▶ Task objective
For the records that follow, give the number of lines in which the word "seguridad" occurs, with nothing added.

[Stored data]
_ _ _ _

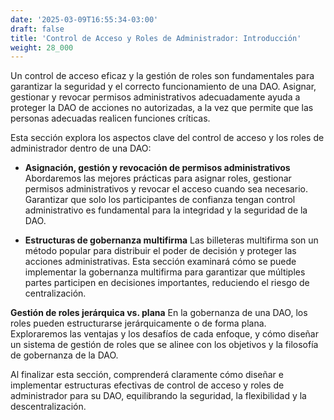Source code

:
 ```yaml
---
date: '2025-03-09T16:55:34-03:00'
draft: false
title: 'Control de Acceso y Roles de Administrador: Introducción'
weight: 28_000
---
```


Un control de acceso eficaz y la gestión de roles son fundamentales para garantizar la seguridad y el correcto funcionamiento de una DAO. Asignar, gestionar y revocar permisos administrativos adecuadamente ayuda a proteger la DAO de acciones no autorizadas, a la vez que permite que las personas adecuadas realicen funciones críticas.

Esta sección explora los aspectos clave del control de acceso y los roles de administrador dentro de una DAO:

- **Asignación, gestión y revocación de permisos administrativos**
Abordaremos las mejores prácticas para asignar roles, gestionar permisos administrativos y revocar el acceso cuando sea necesario. Garantizar que solo los participantes de confianza tengan control administrativo es fundamental para la integridad y la seguridad de la DAO.

- **Estructuras de gobernanza multifirma**
Las billeteras multifirma son un método popular para distribuir el poder de decisión y proteger las acciones administrativas. Esta sección examinará cómo se puede implementar la gobernanza multifirma para garantizar que múltiples partes participen en decisiones importantes, reduciendo el riesgo de centralización.

**Gestión de roles jerárquica vs. plana**
En la gobernanza de una DAO, los roles pueden estructurarse jerárquicamente o de forma plana. Exploraremos las ventajas y los desafíos de cada enfoque, y cómo diseñar un sistema de gestión de roles que se alinee con los objetivos y la filosofía de gobernanza de la DAO.

Al finalizar esta sección, comprenderá claramente cómo diseñar e implementar estructuras efectivas de control de acceso y roles de administrador para su DAO, equilibrando la seguridad, la flexibilidad y la descentralización.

_ _ _ _

▶ Solution for this task
3